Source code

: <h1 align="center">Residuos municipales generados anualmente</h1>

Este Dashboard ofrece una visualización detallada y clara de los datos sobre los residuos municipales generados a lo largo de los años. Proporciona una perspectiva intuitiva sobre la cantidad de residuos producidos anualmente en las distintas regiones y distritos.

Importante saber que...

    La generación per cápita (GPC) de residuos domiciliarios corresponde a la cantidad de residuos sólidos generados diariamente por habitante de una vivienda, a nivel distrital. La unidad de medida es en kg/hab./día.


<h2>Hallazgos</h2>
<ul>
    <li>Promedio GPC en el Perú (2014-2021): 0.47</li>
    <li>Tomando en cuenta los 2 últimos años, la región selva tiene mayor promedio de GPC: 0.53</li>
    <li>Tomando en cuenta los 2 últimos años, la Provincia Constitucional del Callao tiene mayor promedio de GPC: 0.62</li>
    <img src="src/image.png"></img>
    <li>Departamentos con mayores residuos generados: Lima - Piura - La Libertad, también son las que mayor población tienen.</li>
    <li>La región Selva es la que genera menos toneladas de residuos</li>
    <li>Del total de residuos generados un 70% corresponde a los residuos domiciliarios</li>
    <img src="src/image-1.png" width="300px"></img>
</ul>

==

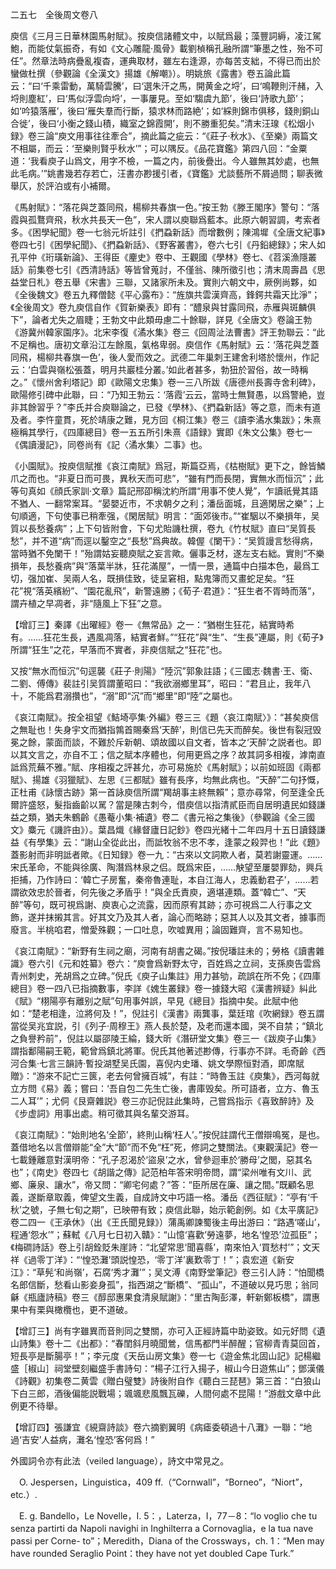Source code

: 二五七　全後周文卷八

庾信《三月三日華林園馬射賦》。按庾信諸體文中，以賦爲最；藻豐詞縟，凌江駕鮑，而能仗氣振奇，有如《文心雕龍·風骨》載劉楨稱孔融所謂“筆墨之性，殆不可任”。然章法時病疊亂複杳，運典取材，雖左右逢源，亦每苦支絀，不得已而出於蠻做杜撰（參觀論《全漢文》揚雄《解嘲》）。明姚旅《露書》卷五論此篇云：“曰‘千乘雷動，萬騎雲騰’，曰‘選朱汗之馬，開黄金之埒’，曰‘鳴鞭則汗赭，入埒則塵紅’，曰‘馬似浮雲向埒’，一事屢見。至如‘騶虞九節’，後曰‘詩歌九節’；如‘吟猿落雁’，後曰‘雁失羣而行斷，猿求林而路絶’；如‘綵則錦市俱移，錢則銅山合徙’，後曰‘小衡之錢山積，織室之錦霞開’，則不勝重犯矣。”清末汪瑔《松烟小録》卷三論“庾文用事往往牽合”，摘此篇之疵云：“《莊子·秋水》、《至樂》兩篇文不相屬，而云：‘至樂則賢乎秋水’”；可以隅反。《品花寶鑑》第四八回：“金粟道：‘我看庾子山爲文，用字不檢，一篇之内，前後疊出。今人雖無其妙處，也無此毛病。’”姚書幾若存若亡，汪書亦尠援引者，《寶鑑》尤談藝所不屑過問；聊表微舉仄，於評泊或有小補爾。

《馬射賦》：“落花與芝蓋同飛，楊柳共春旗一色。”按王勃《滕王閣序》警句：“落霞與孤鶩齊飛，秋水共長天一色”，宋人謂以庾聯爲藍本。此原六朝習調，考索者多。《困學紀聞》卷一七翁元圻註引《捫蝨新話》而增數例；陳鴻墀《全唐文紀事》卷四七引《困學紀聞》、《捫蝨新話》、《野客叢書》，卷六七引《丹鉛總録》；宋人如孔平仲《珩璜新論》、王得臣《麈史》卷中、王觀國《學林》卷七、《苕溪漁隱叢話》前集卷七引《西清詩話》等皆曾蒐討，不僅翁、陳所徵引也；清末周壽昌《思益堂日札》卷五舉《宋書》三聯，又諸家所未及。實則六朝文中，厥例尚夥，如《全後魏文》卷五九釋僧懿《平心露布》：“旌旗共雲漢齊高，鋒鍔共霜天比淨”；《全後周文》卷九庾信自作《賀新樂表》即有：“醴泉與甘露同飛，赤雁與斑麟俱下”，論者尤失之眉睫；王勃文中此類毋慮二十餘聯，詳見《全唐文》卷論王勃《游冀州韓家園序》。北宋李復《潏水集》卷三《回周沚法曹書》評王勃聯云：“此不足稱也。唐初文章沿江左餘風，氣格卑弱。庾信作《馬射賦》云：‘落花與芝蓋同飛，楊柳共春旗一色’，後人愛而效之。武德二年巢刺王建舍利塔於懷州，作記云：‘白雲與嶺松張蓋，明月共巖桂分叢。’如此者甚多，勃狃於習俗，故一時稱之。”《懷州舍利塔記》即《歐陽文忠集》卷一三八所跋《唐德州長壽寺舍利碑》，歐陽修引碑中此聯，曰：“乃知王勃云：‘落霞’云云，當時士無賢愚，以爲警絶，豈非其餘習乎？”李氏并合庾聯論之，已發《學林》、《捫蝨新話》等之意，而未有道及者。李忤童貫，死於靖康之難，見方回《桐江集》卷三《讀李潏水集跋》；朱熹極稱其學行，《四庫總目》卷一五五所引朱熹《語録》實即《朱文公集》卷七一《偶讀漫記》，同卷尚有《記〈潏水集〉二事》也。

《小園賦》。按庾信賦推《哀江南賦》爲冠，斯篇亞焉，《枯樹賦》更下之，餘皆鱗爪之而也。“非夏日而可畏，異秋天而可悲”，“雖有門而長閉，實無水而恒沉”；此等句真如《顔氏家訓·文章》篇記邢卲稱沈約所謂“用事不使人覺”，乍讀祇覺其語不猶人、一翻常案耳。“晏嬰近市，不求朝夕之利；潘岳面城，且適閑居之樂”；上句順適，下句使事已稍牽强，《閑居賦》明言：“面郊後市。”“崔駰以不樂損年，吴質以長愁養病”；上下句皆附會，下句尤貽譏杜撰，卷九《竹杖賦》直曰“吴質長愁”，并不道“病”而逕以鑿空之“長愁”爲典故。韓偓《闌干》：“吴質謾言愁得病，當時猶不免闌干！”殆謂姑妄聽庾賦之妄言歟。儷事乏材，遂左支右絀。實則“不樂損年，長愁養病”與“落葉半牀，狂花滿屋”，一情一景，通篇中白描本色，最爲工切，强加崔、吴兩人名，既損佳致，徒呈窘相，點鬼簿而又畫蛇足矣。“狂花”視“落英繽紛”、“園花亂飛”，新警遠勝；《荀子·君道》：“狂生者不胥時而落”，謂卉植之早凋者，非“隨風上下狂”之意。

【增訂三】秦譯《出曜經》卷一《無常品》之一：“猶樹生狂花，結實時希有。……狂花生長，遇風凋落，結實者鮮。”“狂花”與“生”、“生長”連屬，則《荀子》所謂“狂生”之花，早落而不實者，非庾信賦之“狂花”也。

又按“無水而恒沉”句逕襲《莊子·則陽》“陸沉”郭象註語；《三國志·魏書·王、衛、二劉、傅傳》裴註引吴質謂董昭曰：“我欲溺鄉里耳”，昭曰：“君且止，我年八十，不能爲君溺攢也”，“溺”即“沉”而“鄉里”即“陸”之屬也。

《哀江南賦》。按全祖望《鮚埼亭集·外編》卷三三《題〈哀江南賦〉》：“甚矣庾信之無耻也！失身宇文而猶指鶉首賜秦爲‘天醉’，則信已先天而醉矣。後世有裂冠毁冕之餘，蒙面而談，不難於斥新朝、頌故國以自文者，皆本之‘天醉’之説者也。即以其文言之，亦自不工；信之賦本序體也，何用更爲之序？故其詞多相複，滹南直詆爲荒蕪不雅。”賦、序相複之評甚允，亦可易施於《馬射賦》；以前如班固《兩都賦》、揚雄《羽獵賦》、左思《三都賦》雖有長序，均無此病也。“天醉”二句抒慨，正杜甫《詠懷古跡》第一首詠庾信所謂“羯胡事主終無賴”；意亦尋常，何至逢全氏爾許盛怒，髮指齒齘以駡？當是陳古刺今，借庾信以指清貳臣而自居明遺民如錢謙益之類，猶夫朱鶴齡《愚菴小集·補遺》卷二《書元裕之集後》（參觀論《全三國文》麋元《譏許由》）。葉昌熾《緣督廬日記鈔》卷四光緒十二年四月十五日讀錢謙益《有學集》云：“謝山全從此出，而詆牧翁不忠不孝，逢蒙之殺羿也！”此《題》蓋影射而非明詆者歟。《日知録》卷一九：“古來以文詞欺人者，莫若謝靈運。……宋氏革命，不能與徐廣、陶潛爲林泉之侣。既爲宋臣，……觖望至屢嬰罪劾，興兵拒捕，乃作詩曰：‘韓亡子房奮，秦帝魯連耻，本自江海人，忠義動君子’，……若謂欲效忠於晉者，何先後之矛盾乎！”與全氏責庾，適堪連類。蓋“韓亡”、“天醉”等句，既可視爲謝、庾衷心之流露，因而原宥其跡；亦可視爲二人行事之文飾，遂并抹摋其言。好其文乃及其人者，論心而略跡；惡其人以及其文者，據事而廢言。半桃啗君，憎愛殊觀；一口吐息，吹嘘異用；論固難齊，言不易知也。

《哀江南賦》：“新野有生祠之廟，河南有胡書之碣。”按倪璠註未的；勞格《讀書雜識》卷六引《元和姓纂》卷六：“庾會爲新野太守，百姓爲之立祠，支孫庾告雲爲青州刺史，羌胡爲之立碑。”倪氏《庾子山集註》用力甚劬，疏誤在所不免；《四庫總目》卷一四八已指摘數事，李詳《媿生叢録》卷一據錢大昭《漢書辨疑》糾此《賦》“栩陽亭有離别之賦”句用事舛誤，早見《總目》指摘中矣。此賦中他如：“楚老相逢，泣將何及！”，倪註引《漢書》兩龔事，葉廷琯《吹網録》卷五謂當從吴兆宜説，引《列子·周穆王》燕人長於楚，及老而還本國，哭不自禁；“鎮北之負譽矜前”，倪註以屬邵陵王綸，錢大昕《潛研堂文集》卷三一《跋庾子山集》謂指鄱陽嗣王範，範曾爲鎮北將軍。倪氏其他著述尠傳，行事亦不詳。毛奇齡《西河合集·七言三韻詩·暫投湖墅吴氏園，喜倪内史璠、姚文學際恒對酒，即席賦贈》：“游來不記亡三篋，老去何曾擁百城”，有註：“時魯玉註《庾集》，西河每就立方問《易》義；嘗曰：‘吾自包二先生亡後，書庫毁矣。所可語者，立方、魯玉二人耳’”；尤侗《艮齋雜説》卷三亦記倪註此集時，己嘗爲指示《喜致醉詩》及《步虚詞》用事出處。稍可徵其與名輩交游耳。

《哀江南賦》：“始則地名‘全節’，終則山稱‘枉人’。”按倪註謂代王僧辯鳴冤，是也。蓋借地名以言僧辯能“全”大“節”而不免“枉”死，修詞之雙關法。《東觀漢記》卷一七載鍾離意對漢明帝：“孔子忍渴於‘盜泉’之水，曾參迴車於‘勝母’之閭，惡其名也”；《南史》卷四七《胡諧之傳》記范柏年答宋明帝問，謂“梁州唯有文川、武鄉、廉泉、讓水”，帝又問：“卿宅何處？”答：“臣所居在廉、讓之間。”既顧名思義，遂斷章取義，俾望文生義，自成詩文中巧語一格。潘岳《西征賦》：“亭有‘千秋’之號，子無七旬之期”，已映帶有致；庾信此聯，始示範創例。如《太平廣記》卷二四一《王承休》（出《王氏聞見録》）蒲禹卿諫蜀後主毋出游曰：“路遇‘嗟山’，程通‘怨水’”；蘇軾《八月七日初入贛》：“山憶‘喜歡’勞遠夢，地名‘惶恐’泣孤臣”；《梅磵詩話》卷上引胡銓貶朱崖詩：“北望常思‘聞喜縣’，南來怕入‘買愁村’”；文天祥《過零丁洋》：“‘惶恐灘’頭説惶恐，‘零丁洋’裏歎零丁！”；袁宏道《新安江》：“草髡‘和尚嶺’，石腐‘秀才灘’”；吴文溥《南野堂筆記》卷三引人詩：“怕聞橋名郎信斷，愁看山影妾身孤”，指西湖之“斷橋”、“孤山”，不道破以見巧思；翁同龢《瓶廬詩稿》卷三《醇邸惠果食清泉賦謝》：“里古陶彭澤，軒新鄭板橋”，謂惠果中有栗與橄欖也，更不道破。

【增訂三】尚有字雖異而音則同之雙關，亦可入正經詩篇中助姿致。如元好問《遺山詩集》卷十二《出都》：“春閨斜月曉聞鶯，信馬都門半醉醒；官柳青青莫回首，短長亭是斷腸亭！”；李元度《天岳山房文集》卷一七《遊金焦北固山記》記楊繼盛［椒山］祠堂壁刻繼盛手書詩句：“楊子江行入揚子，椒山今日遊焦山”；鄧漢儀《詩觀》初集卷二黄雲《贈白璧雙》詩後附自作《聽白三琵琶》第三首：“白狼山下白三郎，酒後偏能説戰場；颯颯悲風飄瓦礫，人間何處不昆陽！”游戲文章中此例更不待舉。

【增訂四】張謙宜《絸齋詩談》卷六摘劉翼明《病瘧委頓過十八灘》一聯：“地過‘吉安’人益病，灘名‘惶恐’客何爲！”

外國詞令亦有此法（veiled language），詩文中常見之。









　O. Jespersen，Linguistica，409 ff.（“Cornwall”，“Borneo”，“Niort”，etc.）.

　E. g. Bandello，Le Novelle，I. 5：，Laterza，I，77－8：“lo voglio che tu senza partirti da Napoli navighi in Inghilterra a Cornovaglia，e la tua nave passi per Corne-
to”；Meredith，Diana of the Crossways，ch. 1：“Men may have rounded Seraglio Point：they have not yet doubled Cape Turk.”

Task description: Scan the listing above. Gather each line that contains the word "región".

Output for this task:
    <li>Tomando en cuenta los 2 últimos años, la región selva tiene mayor promedio de GPC: 0.53</li>
    <li>La región Selva es la que genera menos toneladas de residuos</li>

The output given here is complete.